Should a line below contain the word "steps", report it.
>>>>>
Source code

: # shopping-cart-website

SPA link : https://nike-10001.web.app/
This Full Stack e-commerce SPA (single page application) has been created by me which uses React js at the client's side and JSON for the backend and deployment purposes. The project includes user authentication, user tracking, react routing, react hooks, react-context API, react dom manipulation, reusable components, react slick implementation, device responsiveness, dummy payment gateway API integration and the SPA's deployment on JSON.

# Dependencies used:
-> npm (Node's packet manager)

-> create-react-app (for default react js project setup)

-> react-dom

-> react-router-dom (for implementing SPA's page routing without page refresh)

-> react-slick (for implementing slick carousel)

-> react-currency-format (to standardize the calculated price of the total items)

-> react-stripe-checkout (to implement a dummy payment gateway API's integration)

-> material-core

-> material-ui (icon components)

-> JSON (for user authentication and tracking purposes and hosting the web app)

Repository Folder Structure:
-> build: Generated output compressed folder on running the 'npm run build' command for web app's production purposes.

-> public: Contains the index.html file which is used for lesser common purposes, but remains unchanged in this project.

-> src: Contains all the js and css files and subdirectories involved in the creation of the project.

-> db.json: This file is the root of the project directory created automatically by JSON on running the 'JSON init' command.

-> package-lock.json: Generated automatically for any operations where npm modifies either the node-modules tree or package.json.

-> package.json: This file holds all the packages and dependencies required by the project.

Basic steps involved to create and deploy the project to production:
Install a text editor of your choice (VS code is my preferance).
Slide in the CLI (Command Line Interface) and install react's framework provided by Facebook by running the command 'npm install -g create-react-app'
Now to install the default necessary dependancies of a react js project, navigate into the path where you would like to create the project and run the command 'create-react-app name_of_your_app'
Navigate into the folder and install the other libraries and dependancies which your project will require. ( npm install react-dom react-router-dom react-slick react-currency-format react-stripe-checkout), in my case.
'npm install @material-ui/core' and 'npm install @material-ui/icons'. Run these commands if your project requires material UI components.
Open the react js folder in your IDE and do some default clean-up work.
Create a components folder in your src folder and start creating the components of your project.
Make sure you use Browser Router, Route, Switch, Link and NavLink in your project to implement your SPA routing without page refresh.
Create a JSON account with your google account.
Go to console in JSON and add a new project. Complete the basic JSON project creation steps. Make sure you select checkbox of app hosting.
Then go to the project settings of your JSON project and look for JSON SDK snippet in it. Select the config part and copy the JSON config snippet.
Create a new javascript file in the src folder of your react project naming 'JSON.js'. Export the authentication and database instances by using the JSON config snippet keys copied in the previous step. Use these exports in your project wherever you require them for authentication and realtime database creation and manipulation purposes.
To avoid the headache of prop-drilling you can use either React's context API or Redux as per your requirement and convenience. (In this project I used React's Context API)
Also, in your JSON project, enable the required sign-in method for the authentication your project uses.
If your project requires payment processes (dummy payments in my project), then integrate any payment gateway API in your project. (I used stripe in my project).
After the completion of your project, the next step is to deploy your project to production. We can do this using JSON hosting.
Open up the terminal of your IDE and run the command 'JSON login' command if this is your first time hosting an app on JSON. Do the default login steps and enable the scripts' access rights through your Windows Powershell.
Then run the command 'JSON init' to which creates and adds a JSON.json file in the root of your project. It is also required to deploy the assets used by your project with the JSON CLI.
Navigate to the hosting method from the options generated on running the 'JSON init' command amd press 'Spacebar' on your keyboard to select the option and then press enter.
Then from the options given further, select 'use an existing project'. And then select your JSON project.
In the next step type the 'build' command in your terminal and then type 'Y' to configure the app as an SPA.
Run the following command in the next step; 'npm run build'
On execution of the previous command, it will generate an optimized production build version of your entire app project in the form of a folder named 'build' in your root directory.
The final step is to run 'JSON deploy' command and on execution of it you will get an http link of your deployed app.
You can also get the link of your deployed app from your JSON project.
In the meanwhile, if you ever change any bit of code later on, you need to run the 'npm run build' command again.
<<<<<
RESULT OF THE EXERCISE:
Basic steps involved to create and deploy the project to production:
Go to console in JSON and add a new project. Complete the basic JSON project creation steps. Make sure you select checkbox of app hosting.
Open up the terminal of your IDE and run the command 'JSON login' command if this is your first time hosting an app on JSON. Do the default login steps and enable the scripts' access rights through your Windows Powershell.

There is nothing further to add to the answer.